I am pretty confident in my solution (but feel free to correct me if I'm wrong!). Where I have an issue is this.. F(w) is complex, so how do I plot it? Do I only plot the real part? How do the real and complex parts of F(w) relate to f(x)?

It would probably be more useful to plot the magnitude and phase of $F(\omega)$.

I may have this question because I am still having a hard time fundamentally understanding the relationship between F(w) and f(x), so any information on this topic would be welcome. Describing F(w) as a function that determines the coefficient (contribution) of e^iwx in f(x) makes some sense, (as explained in the below link):

http://math.stackexchange.com/questions/1002/fourier-transform-for-dummies (answer #2, with plot of sines).

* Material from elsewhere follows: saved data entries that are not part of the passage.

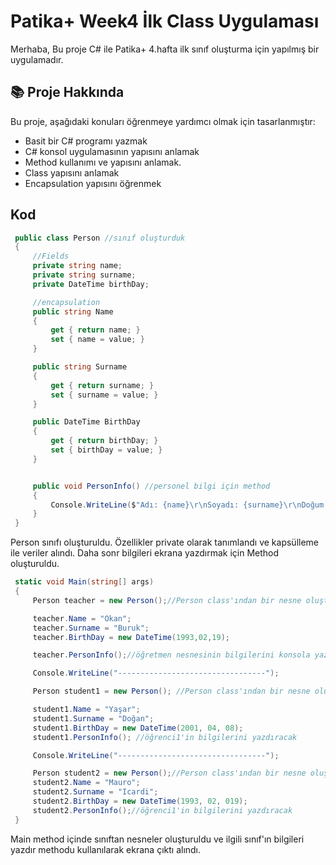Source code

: # Patika+ Week4 İlk Class Uygulaması
Merhaba,
Bu proje C# ile Patika+ 4.hafta ilk sınıf oluşturma için yapılmış bir uygulamadır.

## 📚 Proje Hakkında
Bu proje, aşağıdaki konuları öğrenmeye yardımcı olmak için tasarlanmıştır:
- Basit bir C# programı yazmak
- C# konsol uygulamasının yapısını anlamak
- Method kullanımı ve yapısını anlamak.
- Class yapısını anlamak
- Encapsulation yapısını öğrenmek 


## Kod
```csharp
 public class Person //sınıf oluşturduk
 {
     //Fields
     private string name;  
     private string surname;
     private DateTime birthDay;

     //encapsulation
     public string Name
     {
         get { return name; }
         set { name = value; }
     }

     public string Surname
     {
         get { return surname; }
         set { surname = value; }
     }

     public DateTime BirthDay
     {
         get { return birthDay; }
         set { birthDay = value; }
     }


     public void PersonInfo() //personel bilgi için method
     {
         Console.WriteLine($"Adı: {name}\r\nSoyadı: {surname}\r\nDoğum Tarihi: {birthDay.ToString("dd.MM.yyyy")}");
     }
 }
```
Person sınıfı oluşturuldu. Özellikler private olarak tanımlandı ve kapsülleme ile veriler alındı. Daha sonr bilgileri ekrana yazdırmak için Method oluşturuldu.

```csharp
 static void Main(string[] args)
 {
     Person teacher = new Person();//Person class'ından bir nesne oluşturduk ve buna öğretmen dedik

     teacher.Name = "Okan";
     teacher.Surname = "Buruk";
     teacher.BirthDay = new DateTime(1993,02,19);

     teacher.PersonInfo();//öğretmen nesnesinin bilgilerini konsola yazdırıcaz

     Console.WriteLine("---------------------------------");

     Person student1 = new Person(); //Person class'ından bir nesne oluşturduk ve buna öğrenci1 dedik

     student1.Name = "Yaşar";
     student1.Surname = "Doğan";
     student1.BirthDay = new DateTime(2001, 04, 08);
     student1.PersonInfo(); //öğrenci1'in bilgilerini yazdıracak

     Console.WriteLine("---------------------------------");

     Person student2 = new Person();//Person class'ından bir nesne oluşturduk ve buna öğrenci2 dedik
     student2.Name = "Mauro";
     student2.Surname = "Icardi";
     student2.BirthDay = new DateTime(1993, 02, 019);
     student2.PersonInfo();//öğrenci1'in bilgilerini yazdıracak
 }
```
Main method içinde sınıftan nesneler oluşturuldu ve ilgili sınıf'ın bilgileri yazdır methodu kullanılarak ekrana çıktı alındı.




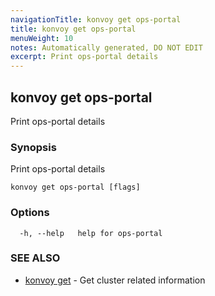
 ```yaml
---
navigationTitle: konvoy get ops-portal
title: konvoy get ops-portal
menuWeight: 10
notes: Automatically generated, DO NOT EDIT
excerpt: Print ops-portal details
---
```


## konvoy get ops-portal

Print ops-portal details

### Synopsis

Print ops-portal details

```
konvoy get ops-portal [flags]
```

### Options

```
  -h, --help   help for ops-portal
```

### SEE ALSO

* [konvoy get](../)	 - Get cluster related information


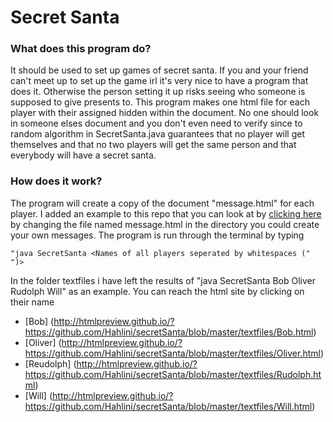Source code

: # Secret Santa

### What does this program do?

It should be used to set up games of secret santa. If you and your friend can't meet up to set up the game irl it's very nice to have a program that does it. Otherwise the person setting it up risks seeing who someone is supposed to give presents to. This program makes one html file for each player with their assigned hidden within the document. No one should look in someone elses document and you don't even need to verify since to random algorithm in SecretSanta.java guarantees that no player will get themselves and that no two players will get the same person and that everybody will have a secret santa.

### How does it work?

The program will create a copy of the document "message.html" for each player. I added an example to this repo that you can look at by [clicking here](http://htmlpreview.github.io/?https://github.com/Hahlini/secretSanta/blob/master/message.html) by changing the file named message.html in the directory you could create your own messages. The program is run through the terminal by typing 
```
"java SecretSanta <Names of all players seperated by whitespaces (" ")>
```
In the folder textfiles i have left the results of "java SecretSanta Bob Oliver Rudolph Will" as an example. You can reach the html site by clicking on their name 

* [Bob] (http://htmlpreview.github.io/?https://github.com/Hahlini/secretSanta/blob/master/textfiles/Bob.html)
* [Oliver] (http://htmlpreview.github.io/?https://github.com/Hahlini/secretSanta/blob/master/textfiles/Oliver.html)
* [Reudolph] (http://htmlpreview.github.io/?https://github.com/Hahlini/secretSanta/blob/master/textfiles/Rudolph.html)
* [Will] (http://htmlpreview.github.io/?https://github.com/Hahlini/secretSanta/blob/master/textfiles/Will.html)
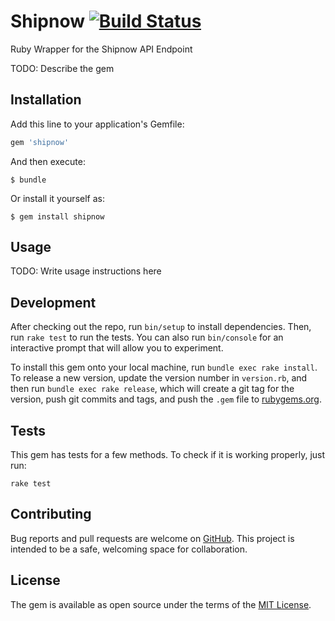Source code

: # Shipnow [![Build Status](https://travis-ci.org/goodpeople/shipnow-ruby.svg?branch=master)](https://travis-ci.org/goodpeople/shipnow-ruby)

Ruby Wrapper for the Shipnow API Endpoint

TODO: Describe the gem

## Installation

Add this line to your application's Gemfile:

```ruby
gem 'shipnow'
```

And then execute:

    $ bundle

Or install it yourself as:

    $ gem install shipnow

## Usage

TODO: Write usage instructions here

## Development

After checking out the repo, run `bin/setup` to install dependencies. Then, run `rake test` to run the tests. You can also run `bin/console` for an interactive prompt that will allow you to experiment.

To install this gem onto your local machine, run `bundle exec rake install`. To release a new version, update the version number in `version.rb`, and then run `bundle exec rake release`, which will create a git tag for the version, push git commits and tags, and push the `.gem` file to [rubygems.org](https://rubygems.org).

## Tests

This gem has tests for a few methods. To check if it is working properly, just run:

    rake test

## Contributing

Bug reports and pull requests are welcome on [GitHub](https://github.com/goodpeople/shipnow-ruby). This project is intended to be a safe, welcoming space for collaboration.


## License

The gem is available as open source under the terms of the [MIT License](http://opensource.org/licenses/MIT).
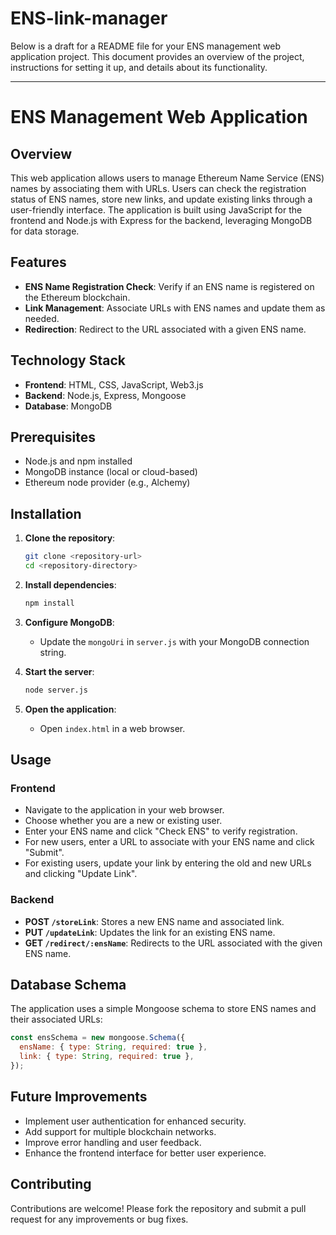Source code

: # ENS-link-manager
Below is a draft for a README file for your ENS management web application project. This document provides an overview of the project, instructions for setting it up, and details about its functionality.

---

# ENS Management Web Application

## Overview

This web application allows users to manage Ethereum Name Service (ENS) names by associating them with URLs. Users can check the registration status of ENS names, store new links, and update existing links through a user-friendly interface. The application is built using JavaScript for the frontend and Node.js with Express for the backend, leveraging MongoDB for data storage.

## Features

- **ENS Name Registration Check**: Verify if an ENS name is registered on the Ethereum blockchain.
- **Link Management**: Associate URLs with ENS names and update them as needed.
- **Redirection**: Redirect to the URL associated with a given ENS name.

## Technology Stack

- **Frontend**: HTML, CSS, JavaScript, Web3.js
- **Backend**: Node.js, Express, Mongoose
- **Database**: MongoDB

## Prerequisites

- Node.js and npm installed
- MongoDB instance (local or cloud-based)
- Ethereum node provider (e.g., Alchemy)

## Installation

1. **Clone the repository**:
   ```bash
   git clone <repository-url>
   cd <repository-directory>
   ```

2. **Install dependencies**:
   ```bash
   npm install
   ```

3. **Configure MongoDB**:
   - Update the `mongoUri` in `server.js` with your MongoDB connection string.

4. **Start the server**:
   ```bash
   node server.js
   ```

5. **Open the application**:
   - Open `index.html` in a web browser.

## Usage

### **Frontend**

- Navigate to the application in your web browser.
- Choose whether you are a new or existing user.
- Enter your ENS name and click "Check ENS" to verify registration.
- For new users, enter a URL to associate with your ENS name and click "Submit".
- For existing users, update your link by entering the old and new URLs and clicking "Update Link".

### **Backend**

- **POST `/storeLink`**: Stores a new ENS name and associated link.
- **PUT `/updateLink`**: Updates the link for an existing ENS name.
- **GET `/redirect/:ensName`**: Redirects to the URL associated with the given ENS name.

## Database Schema

The application uses a simple Mongoose schema to store ENS names and their associated URLs:

```javascript
const ensSchema = new mongoose.Schema({
  ensName: { type: String, required: true },
  link: { type: String, required: true },
});
```

## Future Improvements

- Implement user authentication for enhanced security.
- Add support for multiple blockchain networks.
- Improve error handling and user feedback.
- Enhance the frontend interface for better user experience.

## Contributing

Contributions are welcome! Please fork the repository and submit a pull request for any improvements or bug fixes.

However I still am confused how a complex-valued F(w) is tied in.

Thanks!

The expression for a sine wave of frequency $\omega$ is $A \sin(\omega x + \phi)$. You need to specify two numbers, $A$ and $\phi$, to describe the wave. $|F(\omega)|$ corresponds to $A$, and the complex phase of $F(\omega)$ basically corresponds to $\phi$.

 

[Buzz Bloom]

Hi LunaFly:

Here is a hint.

e^-iwx = cos wx + i sin wx

Regards,
Buzz

 

[LunaFly]

It would probably be more useful to plot the magnitude and phase of $F(\omega)$.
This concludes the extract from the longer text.